Stored data entries.
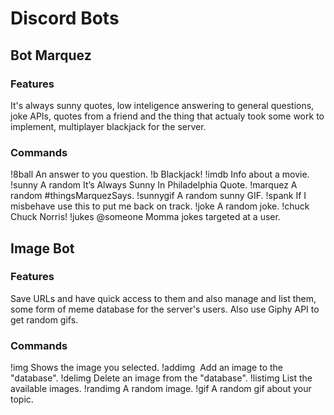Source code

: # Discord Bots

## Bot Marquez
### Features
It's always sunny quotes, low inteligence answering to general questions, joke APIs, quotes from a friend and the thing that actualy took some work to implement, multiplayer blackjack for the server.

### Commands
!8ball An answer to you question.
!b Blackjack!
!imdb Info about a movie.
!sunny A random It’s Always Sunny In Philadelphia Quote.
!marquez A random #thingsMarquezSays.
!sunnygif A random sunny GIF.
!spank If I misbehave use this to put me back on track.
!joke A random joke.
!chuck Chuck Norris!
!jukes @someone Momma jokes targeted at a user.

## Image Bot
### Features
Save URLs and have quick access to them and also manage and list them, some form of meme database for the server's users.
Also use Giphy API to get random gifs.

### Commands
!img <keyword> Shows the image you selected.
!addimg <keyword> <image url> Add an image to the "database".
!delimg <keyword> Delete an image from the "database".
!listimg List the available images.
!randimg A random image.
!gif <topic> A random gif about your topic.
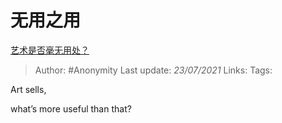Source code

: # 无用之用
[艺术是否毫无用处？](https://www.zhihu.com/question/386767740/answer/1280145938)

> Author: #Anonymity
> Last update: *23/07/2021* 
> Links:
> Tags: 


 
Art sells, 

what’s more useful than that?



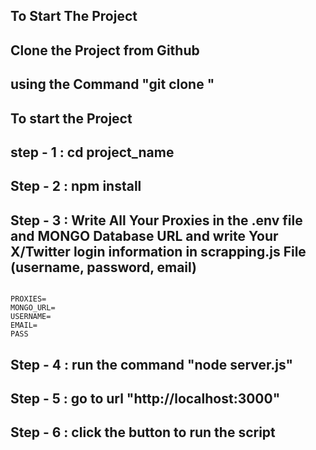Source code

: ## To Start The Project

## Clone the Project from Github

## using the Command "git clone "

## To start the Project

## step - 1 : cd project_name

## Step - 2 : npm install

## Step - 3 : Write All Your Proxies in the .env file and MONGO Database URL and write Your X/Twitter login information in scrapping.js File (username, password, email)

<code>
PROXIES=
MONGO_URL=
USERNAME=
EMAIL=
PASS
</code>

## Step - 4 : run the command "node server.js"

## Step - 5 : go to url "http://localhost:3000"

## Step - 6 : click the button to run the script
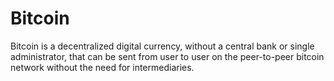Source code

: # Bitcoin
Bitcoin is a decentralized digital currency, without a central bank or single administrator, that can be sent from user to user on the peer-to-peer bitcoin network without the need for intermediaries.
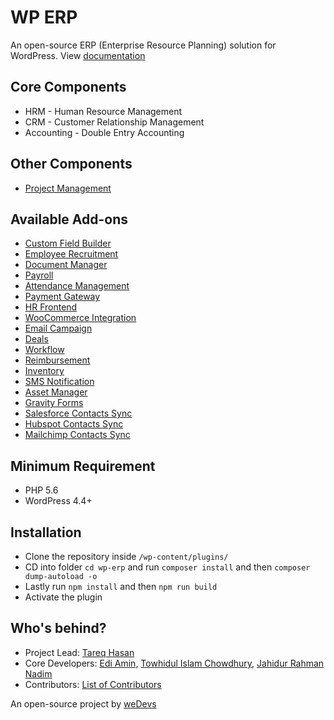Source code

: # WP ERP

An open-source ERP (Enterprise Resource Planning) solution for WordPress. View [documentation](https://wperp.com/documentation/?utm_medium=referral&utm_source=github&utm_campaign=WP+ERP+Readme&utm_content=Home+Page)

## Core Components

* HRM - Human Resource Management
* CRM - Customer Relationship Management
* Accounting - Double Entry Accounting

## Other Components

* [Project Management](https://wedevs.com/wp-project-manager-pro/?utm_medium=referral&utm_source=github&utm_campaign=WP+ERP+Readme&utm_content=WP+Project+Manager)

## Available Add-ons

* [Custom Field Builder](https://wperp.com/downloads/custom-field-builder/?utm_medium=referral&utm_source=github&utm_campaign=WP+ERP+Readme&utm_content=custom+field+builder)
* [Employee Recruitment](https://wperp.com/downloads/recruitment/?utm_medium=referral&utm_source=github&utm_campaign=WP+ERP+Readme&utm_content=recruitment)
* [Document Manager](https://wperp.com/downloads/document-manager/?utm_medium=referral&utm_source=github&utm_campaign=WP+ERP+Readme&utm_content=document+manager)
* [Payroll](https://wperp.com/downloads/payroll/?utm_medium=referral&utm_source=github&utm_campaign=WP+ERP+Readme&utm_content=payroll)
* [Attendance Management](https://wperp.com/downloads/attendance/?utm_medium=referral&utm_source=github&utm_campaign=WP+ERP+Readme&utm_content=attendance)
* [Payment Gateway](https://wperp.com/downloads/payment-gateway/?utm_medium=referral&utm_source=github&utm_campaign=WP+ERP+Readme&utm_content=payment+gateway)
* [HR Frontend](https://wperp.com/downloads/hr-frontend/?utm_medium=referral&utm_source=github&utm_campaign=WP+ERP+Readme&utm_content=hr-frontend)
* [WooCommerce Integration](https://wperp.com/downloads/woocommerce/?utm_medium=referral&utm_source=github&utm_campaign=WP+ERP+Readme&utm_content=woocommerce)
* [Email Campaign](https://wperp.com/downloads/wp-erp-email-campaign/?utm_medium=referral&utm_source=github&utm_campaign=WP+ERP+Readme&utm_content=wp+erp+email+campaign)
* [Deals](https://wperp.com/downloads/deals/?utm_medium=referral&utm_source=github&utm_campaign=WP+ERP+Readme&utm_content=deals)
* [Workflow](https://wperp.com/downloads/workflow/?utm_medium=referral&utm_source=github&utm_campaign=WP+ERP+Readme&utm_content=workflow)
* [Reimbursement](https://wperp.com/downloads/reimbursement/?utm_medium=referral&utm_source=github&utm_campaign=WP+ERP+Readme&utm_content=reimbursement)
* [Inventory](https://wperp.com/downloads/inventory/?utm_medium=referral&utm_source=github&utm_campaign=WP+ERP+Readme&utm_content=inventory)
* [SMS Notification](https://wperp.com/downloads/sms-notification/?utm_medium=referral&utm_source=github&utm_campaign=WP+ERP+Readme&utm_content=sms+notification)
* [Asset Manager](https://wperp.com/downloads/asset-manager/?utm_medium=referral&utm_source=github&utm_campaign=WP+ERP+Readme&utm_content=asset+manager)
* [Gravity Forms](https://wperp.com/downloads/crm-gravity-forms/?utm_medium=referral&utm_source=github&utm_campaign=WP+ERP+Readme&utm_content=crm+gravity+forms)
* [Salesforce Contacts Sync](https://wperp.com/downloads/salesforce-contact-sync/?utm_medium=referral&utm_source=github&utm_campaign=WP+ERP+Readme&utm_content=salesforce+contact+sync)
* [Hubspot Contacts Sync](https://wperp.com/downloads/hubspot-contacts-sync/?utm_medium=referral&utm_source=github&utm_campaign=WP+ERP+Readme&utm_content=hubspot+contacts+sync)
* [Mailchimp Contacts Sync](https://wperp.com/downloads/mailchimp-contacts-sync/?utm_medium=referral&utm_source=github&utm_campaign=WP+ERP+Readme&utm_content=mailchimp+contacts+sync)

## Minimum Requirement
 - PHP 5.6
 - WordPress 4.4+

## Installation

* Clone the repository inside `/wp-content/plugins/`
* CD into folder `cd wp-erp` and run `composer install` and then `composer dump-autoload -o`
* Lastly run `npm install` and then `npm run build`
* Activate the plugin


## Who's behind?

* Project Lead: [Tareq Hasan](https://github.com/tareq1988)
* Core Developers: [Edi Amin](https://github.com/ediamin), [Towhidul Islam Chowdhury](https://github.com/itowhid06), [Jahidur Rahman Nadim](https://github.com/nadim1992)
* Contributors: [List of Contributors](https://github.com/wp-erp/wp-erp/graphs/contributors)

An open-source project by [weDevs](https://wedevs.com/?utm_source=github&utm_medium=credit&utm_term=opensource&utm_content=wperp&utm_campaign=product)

Problem. Without the pictures, write out the lines from the beginning of the entries through the line with "## step - 1 : cd project_name".

Written solution.
Source code

: # Discord Bots

## Bot Marquez
### Features
It's always sunny quotes, low inteligence answering to general questions, joke APIs, quotes from a friend and the thing that actualy took some work to implement, multiplayer blackjack for the server.

### Commands
!8ball An answer to you question.
!b Blackjack!
!imdb Info about a movie.
!sunny A random It’s Always Sunny In Philadelphia Quote.
!marquez A random #thingsMarquezSays.
!sunnygif A random sunny GIF.
!spank If I misbehave use this to put me back on track.
!joke A random joke.
!chuck Chuck Norris!
!jukes @someone Momma jokes targeted at a user.

## Image Bot
### Features
Save URLs and have quick access to them and also manage and list them, some form of meme database for the server's users.
Also use Giphy API to get random gifs.

### Commands
!img <keyword> Shows the image you selected.
!addimg <keyword> <image url> Add an image to the "database".
!delimg <keyword> Delete an image from the "database".
!listimg List the available images.
!randimg A random image.
!gif <topic> A random gif about your topic.
Source code

: # 无用之用
[艺术是否毫无用处？](https://www.zhihu.com/question/386767740/answer/1280145938)

> Author: #Anonymity
> Last update: *23/07/2021* 
> Links:
> Tags: 


 
Art sells, 

what’s more useful than that?



Source code

: ## To Start The Project

## Clone the Project from Github

## using the Command "git clone "

## To start the Project

## step - 1 : cd project_name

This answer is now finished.